SA : J’aimerais aborder l’ensemble de ta démarche et du processus qui a mené à l’exposition et au livre Solstice. Comment t’est venue l’idée de ce projet rétrospectif ?
BC : Je songeais à un livre qui regrouperait plusieurs de mes projets. Pour des raisons diverses, je demeurais parfois insatisfait des livres précédents: choix d’images, mise en pages, qualité d’impression. Je souhaitais combler ces lacunes et créer un livre qui puisse rassembler des plus courts extraits de mes projets et des images inédites. L’idée d’une exposition rétrospective fut vite abandonnée au profit d’une collaboration avec Plein sud éditions, en vue d’une monographie.
Puis une invitation m’est venue de la Galerie d’art Antoine-Sirois de l’Université de Sherbrooke, qui m’a permis de voir la possibilité de réaliser une exposition à caractère rétrospectif. Le travail sur le livre était déjà amorcé et j’ai choisi de travailler les deux en parallèle. Par la suite, la galerie universitaire a proposé de coéditer la monographie, ce qui s’est traduit par un apport financier important.

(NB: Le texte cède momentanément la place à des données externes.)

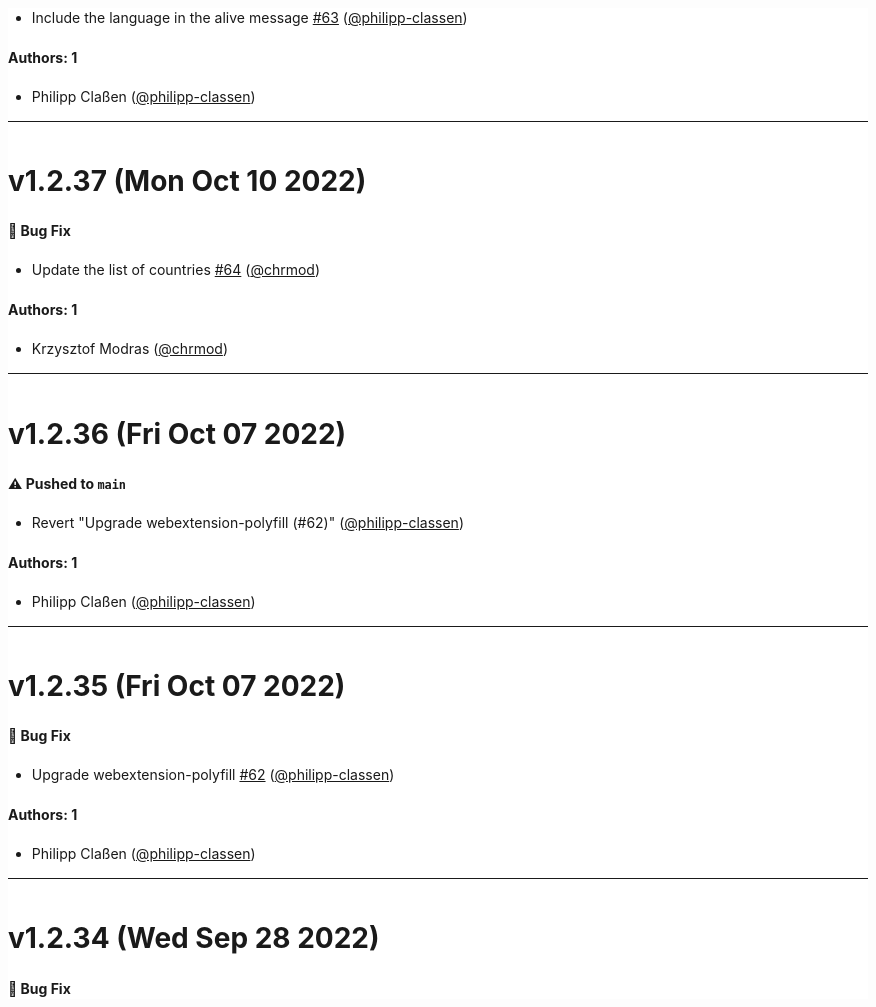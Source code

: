 - Include the language in the alive message [#63](https://github.com/ghostery/common/pull/63) ([@philipp-classen](https://github.com/philipp-classen))

#### Authors: 1

- Philipp Claßen ([@philipp-classen](https://github.com/philipp-classen))

---

# v1.2.37 (Mon Oct 10 2022)

#### 🐛 Bug Fix

- Update the list of countries [#64](https://github.com/ghostery/common/pull/64) ([@chrmod](https://github.com/chrmod))

#### Authors: 1

- Krzysztof Modras ([@chrmod](https://github.com/chrmod))

---

# v1.2.36 (Fri Oct 07 2022)

#### ⚠️ Pushed to `main`

- Revert "Upgrade webextension-polyfill (#62)" ([@philipp-classen](https://github.com/philipp-classen))

#### Authors: 1

- Philipp Claßen ([@philipp-classen](https://github.com/philipp-classen))

---

# v1.2.35 (Fri Oct 07 2022)

#### 🐛 Bug Fix

- Upgrade webextension-polyfill [#62](https://github.com/ghostery/common/pull/62) ([@philipp-classen](https://github.com/philipp-classen))

#### Authors: 1

- Philipp Claßen ([@philipp-classen](https://github.com/philipp-classen))

---

# v1.2.34 (Wed Sep 28 2022)

#### 🐛 Bug Fix
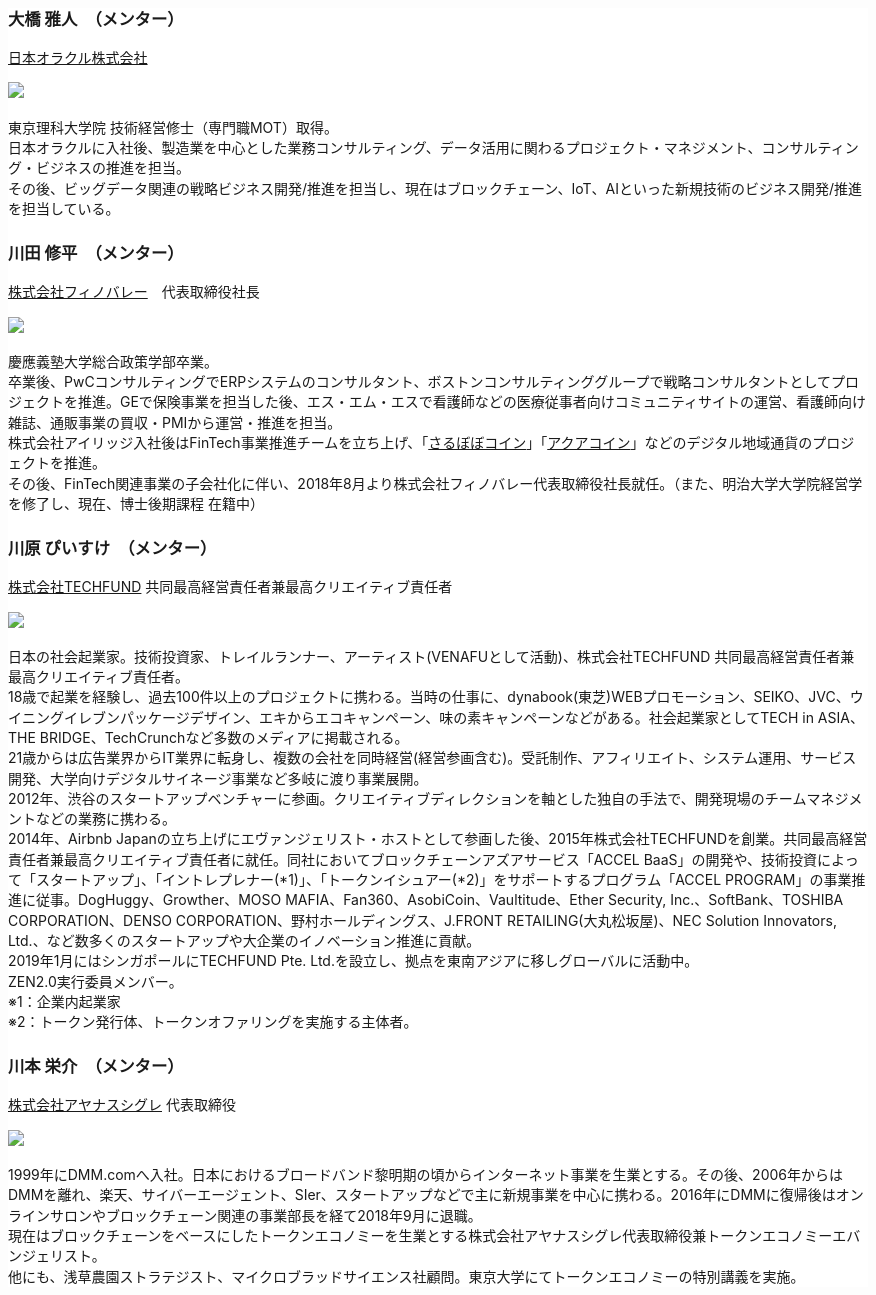 ### 大橋 雅人　（メンター）
[日本オラクル株式会社](https://www.oracle.com/jp/index.html)

<img src="https://drive.google.com/uc?id=1F_ZjqVPuymJLLB5JCyyuFbhBSQ-NqbVZ" height="170">

東京理科大学院 技術経営修士（専門職MOT）取得。<br>
日本オラクルに入社後、製造業を中心とした業務コンサルティング、データ活用に関わるプロジェクト・マネジメント、コンサルティング・ビジネスの推進を担当。<br>
その後、ビッグデータ関連の戦略ビジネス開発/推進を担当し、現在はブロックチェーン、IoT、AIといった新規技術のビジネス開発/推進を担当している。<br>

### 川田 修平　（メンター）
[株式会社フィノバレー](https://finnovalley.jp/)　代表取締役社長

<img src="https://drive.google.com/uc?id=1WAJjyWQW-u6dhnLVSgoPUlG2iqPEfayM" height="170">

慶應義塾大学総合政策学部卒業。<br>
卒業後、PwCコンサルティングでERPシステムのコンサルタント、ボストンコンサルティンググループで戦略コンサルタントとしてプロジェクトを推進。GEで保険事業を担当した後、エス・エム・エスで看護師などの医療従事者向けコミュニティサイトの運営、看護師向け雑誌、通販事業の買収・PMIから運営・推進を担当。<br>
株式会社アイリッジ入社後はFinTech事業推進チームを立ち上げ、「[さるぼぼコイン](https://www.hidashin.co.jp/coin/)」「[アクアコイン](https://www.kisarazu-aquacoin.com/)」などのデジタル地域通貨のプロジェクトを推進。<br>
その後、FinTech関連事業の子会社化に伴い、2018年8月より株式会社フィノバレー代表取締役社長就任。（また、明治大学大学院経営学を修了し、現在、博士後期課程 在籍中）

### 川原 ぴいすけ　（メンター）
[株式会社TECHFUND](https://techfund.jp/) 共同最高経営責任者兼最高クリエイティブ責任者

<img src="https://drive.google.com/uc?id=1ggNz2Wp2xpIlK8kv3b6GzeLLJU9arKM1" height="170">

日本の社会起業家。技術投資家、トレイルランナー、アーティスト(VENAFUとして活動)、株式会社TECHFUND 共同最高経営責任者兼最高クリエイティブ責任者。<br>
18歳で起業を経験し、過去100件以上のプロジェクトに携わる。当時の仕事に、dynabook(東芝)WEBプロモーション、SEIKO、JVC、ウイニングイレブンパッケージデザイン、エキからエコキャンペーン、味の素キャンペーンなどがある。社会起業家としてTECH in ASIA、THE BRIDGE、TechCrunchなど多数のメディアに掲載される。<br>
21歳からは広告業界からIT業界に転身し、複数の会社を同時経営(経営参画含む)。受託制作、アフィリエイト、システム運用、サービス開発、大学向けデジタルサイネージ事業など多岐に渡り事業展開。<br>
2012年、渋谷のスタートアップベンチャーに参画。クリエイティブディレクションを軸とした独自の手法で、開発現場のチームマネジメントなどの業務に携わる。<br>
2014年、Airbnb Japanの立ち上げにエヴァンジェリスト・ホストとして参画した後、2015年株式会社TECHFUNDを創業。共同最高経営責任者兼最高クリエイティブ責任者に就任。同社においてブロックチェーンアズアサービス「ACCEL BaaS」の開発や、技術投資によって「スタートアップ」、「イントレプレナー(*1)」、「トークンイシュアー(*2)」をサポートするプログラム「ACCEL PROGRAM」の事業推進に従事。DogHuggy、Growther、MOSO MAFIA、Fan360、AsobiCoin、Vaultitude、Ether Security, Inc.、SoftBank、TOSHIBA CORPORATION、DENSO CORPORATION、野村ホールディングス、J.FRONT RETAILING(大丸松坂屋)、NEC Solution Innovators, Ltd.、など数多くのスタートアップや大企業のイノベーション推進に貢献。<br>
2019年1月にはシンガポールにTECHFUND Pte. Ltd.を設立し、拠点を東南アジアに移しグローバルに活動中。<br>
ZEN2.0実行委員メンバー。<br>
※1：企業内起業家<br>
※2：トークン発行体、トークンオファリングを実施する主体者。<br>

### 川本 栄介　（メンター）
[株式会社アヤナスシグレ](https://www.ayanasu.co/) 代表取締役

<img src="https://drive.google.com/uc?id=1syoSFdJZo2a3RRDXCbu8TIt_OncxYouw" height="170">

1999年にDMM.comへ入社。日本におけるブロードバンド黎明期の頃からインターネット事業を生業とする。その後、2006年からはDMMを離れ、楽天、サイバーエージェント、SIer、スタートアップなどで主に新規事業を中心に携わる。2016年にDMMに復帰後はオンラインサロンやブロックチェーン関連の事業部長を経て2018年9月に退職。<br>
現在はブロックチェーンをベースにしたトークンエコノミーを生業とする株式会社アヤナスシグレ代表取締役兼トークンエコノミーエバンジェリスト。<br>他にも、浅草農園ストラテジスト、マイクロブラッドサイエンス社顧問。東京大学にてトークンエコノミーの特別講義を実施。<br>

Pour l’exposition, qui est fort différente de la monographie, j’ai choisi de travailler à partir de tirages disponibles et de consacrer un projet à chacun des murs de la galerie. Je souhaitais que l’exposition respire. Je n’ai pris que des images réalisées à partir de 1996. J’ai été mon propre commissaire, j’ai procédé au choix des œuvres et à la mise en espace. J’ai été aidé par une très bonne équipe à la galerie, à commencer par la nouvelle directrice Caroline Loncol-Daigenault, et par Mona Hakim pour les textes.
SA : Et la monographie ?
BC : La réflexion et le travail sur la monographie ont commencé une année avant l’invitation pour l’exposition. Ils sont liés à une réorganisation majeure de mon atelier et à un vaste projet de recherche et de numérisation. C’est ce qui a rendu possible une relecture des images des vingt premières années, soit tout ce qui compose la première moitié du livre.
Au cours de cette année, j’ai profité de l’accès au studio du Québec à Londres. Ce séjour de six mois a bien sûr retardé les deux projets, mais il a permis un recul et un nouveau regard sur eux. Je suis parti avec une première maquette du livre à Londres, où j’ai pu y réfléchir abondamment. Quelle chance ! Je crois que cette distance a créé un meilleur livre et une meilleure exposition.
SA : Tu as publié plusieurs livres photographiques. Quelle importance revêt le livre pour toi ? Comment as-tu découvert cette forme de diffusion ?
BC : Mon premier vrai contact avec la photographie a été dans les magazines et l’encyclopédie LIFE. Puis la découverte des livres fut fondamentale. Le premier que j’ai eu fut une petite monographie sur Henri Cartier-Bresson, publiée par Delpire. Fauché comme je l’étais alors, j’ai dû l’emprunter à très long terme. Ensuite, la monographie de Diane Arbus et Les Gitans de Josef Koudelka m’ont bouleversé.
La rencontre avec Travelog de Charles Harbutt fut importante, pour sa vision très personnelle. Je trouvais emballante son approche intime du journal de voyage. Public Relations de Garry Winogrand fut ensuite un point tournant, par son approche antijournalistique, l’utilisation du flash et ce qu’on appelait la snapshot esthetics.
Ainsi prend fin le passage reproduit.